- BRIEF: Scan the records for "CommentTok" and copy each line that contains it.
*** Opening of DATASET RECORDS ***
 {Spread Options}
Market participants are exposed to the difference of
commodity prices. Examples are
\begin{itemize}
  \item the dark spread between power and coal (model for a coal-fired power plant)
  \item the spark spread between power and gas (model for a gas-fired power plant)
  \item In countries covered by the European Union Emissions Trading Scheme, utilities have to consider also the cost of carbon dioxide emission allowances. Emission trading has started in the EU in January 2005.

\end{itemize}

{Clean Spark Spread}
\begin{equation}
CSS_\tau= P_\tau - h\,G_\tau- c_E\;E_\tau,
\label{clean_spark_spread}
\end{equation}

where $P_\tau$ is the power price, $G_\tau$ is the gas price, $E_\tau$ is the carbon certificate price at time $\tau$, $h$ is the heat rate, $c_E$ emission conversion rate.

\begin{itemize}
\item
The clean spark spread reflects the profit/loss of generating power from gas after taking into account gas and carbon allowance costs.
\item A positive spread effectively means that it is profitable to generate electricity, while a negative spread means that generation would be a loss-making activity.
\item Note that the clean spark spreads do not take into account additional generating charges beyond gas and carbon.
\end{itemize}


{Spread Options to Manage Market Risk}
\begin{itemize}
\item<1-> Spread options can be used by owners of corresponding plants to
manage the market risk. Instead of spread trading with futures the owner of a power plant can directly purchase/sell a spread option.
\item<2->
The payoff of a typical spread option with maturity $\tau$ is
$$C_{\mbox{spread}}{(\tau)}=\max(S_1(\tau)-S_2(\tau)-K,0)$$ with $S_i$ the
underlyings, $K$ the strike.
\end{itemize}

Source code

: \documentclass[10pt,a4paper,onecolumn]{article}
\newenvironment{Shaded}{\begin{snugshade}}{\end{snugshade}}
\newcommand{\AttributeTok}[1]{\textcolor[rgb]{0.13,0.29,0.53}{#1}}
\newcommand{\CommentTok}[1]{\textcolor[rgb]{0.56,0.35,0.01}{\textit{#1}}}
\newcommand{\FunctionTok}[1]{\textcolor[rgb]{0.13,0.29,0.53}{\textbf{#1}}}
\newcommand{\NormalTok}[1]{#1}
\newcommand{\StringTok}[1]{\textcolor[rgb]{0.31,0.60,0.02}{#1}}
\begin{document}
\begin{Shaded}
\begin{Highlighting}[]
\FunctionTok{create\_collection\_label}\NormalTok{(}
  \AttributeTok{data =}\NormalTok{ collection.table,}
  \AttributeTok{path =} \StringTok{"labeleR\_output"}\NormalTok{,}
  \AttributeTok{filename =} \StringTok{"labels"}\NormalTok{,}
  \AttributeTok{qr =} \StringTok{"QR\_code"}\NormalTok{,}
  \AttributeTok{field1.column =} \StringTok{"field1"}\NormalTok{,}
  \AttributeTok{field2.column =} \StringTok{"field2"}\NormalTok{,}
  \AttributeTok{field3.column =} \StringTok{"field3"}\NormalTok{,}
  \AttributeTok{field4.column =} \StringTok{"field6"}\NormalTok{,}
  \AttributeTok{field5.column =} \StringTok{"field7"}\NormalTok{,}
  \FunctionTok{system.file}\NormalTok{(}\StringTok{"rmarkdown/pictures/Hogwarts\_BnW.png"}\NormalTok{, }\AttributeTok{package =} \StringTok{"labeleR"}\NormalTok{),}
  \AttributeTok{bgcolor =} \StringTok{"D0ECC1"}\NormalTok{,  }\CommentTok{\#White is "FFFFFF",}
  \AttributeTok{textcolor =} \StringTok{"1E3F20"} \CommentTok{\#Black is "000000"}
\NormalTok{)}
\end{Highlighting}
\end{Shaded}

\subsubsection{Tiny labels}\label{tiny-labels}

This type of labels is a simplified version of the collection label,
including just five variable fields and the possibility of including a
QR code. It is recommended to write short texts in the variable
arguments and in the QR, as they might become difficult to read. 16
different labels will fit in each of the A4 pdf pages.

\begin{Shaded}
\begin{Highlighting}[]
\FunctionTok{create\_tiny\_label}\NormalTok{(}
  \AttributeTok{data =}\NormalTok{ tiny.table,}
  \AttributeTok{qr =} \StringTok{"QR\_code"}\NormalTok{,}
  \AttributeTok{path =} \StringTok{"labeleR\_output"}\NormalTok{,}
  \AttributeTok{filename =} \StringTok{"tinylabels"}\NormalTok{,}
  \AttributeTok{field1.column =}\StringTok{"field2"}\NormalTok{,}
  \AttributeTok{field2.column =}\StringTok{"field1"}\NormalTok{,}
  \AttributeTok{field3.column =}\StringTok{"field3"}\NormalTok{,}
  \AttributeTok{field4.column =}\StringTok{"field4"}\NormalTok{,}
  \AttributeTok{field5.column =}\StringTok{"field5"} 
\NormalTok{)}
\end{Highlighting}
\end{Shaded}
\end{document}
*** Close of DATASET RECORDS ***
*** Opening of DATASET RECORDS ***
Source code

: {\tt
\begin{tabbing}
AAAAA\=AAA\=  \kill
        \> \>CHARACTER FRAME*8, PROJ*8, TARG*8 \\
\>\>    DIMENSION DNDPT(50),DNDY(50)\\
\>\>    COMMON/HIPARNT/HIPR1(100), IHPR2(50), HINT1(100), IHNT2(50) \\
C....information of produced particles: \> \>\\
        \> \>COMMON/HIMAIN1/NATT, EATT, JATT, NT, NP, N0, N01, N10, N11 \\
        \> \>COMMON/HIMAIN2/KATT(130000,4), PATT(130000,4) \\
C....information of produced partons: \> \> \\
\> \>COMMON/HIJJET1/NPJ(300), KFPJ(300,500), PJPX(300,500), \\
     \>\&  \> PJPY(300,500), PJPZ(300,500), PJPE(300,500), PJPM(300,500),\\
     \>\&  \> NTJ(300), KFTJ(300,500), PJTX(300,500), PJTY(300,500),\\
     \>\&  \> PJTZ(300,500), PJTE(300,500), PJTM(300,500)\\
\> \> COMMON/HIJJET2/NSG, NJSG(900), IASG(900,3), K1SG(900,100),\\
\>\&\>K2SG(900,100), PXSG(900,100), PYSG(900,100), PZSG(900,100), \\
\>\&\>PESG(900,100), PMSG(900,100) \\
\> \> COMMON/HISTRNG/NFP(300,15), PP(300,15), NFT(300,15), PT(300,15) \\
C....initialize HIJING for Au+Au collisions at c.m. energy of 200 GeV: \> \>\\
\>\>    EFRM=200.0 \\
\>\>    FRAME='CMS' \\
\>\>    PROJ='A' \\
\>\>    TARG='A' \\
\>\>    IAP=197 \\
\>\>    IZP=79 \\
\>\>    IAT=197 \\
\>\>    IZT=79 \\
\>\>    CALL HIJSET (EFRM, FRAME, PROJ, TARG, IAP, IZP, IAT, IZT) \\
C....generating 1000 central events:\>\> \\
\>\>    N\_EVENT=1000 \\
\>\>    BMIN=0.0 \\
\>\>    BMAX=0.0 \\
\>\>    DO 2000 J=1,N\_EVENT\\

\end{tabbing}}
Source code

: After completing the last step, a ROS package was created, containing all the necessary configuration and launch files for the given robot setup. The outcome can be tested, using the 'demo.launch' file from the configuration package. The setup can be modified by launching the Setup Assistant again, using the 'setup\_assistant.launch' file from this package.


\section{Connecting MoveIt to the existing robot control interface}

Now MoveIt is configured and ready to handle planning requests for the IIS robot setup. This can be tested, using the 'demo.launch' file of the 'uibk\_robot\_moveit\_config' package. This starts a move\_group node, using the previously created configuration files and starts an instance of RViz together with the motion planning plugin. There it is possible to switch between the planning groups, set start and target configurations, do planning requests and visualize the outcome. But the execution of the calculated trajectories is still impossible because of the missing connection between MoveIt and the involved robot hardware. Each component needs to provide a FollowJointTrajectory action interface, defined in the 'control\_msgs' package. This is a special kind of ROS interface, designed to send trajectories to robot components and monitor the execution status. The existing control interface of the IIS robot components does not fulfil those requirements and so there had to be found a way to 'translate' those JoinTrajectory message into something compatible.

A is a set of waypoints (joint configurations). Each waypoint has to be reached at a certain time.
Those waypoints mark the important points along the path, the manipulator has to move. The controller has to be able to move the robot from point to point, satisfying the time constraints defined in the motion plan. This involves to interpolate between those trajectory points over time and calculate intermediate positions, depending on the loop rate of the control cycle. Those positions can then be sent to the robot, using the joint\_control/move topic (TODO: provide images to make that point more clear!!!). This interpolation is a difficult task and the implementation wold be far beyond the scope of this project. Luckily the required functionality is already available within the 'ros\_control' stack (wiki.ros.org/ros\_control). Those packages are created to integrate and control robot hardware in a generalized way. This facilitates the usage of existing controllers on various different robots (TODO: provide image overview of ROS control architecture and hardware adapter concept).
*** Close of DATASET RECORDS ***
*** Opening of DATASET RECORDS ***
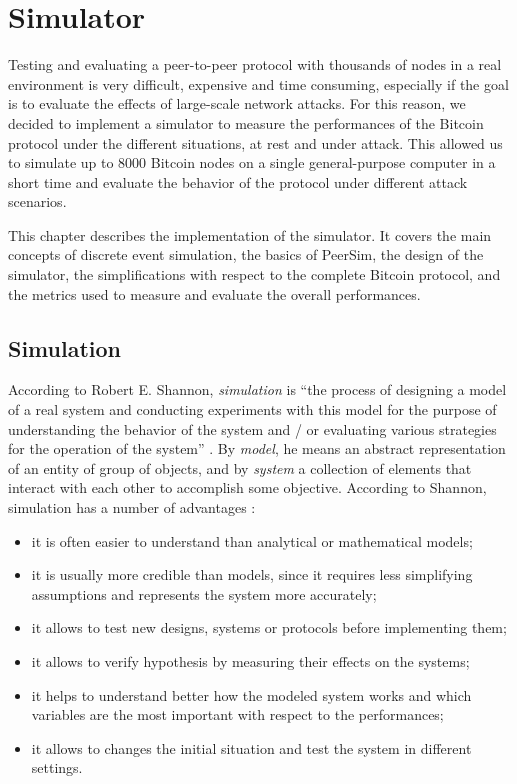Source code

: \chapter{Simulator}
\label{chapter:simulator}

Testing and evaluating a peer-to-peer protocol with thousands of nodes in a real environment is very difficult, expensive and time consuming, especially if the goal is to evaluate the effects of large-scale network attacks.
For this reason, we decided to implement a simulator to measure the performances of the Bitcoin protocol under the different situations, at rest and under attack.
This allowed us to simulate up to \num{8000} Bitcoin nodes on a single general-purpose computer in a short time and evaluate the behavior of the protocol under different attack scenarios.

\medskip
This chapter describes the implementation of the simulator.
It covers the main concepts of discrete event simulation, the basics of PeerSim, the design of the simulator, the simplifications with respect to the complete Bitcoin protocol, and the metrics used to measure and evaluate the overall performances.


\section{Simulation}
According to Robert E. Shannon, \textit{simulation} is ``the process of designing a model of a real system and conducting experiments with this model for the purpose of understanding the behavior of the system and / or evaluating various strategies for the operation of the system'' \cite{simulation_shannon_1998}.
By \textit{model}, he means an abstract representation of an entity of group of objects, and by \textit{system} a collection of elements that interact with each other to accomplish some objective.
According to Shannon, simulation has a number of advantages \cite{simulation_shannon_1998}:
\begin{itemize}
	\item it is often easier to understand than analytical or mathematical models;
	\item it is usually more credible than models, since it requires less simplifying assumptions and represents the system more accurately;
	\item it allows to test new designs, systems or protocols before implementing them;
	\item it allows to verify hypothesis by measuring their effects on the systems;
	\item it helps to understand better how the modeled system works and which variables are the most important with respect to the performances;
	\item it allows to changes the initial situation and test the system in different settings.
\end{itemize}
*** Close of DATASET RECORDS ***
- OUTPUT OF THE TASK:
\newcommand{\CommentTok}[1]{\textcolor[rgb]{0.56,0.35,0.01}{\textit{#1}}}
  \AttributeTok{bgcolor =} \StringTok{"D0ECC1"}\NormalTok{,  }\CommentTok{\#White is "FFFFFF",}
  \AttributeTok{textcolor =} \StringTok{"1E3F20"} \CommentTok{\#Black is "000000"}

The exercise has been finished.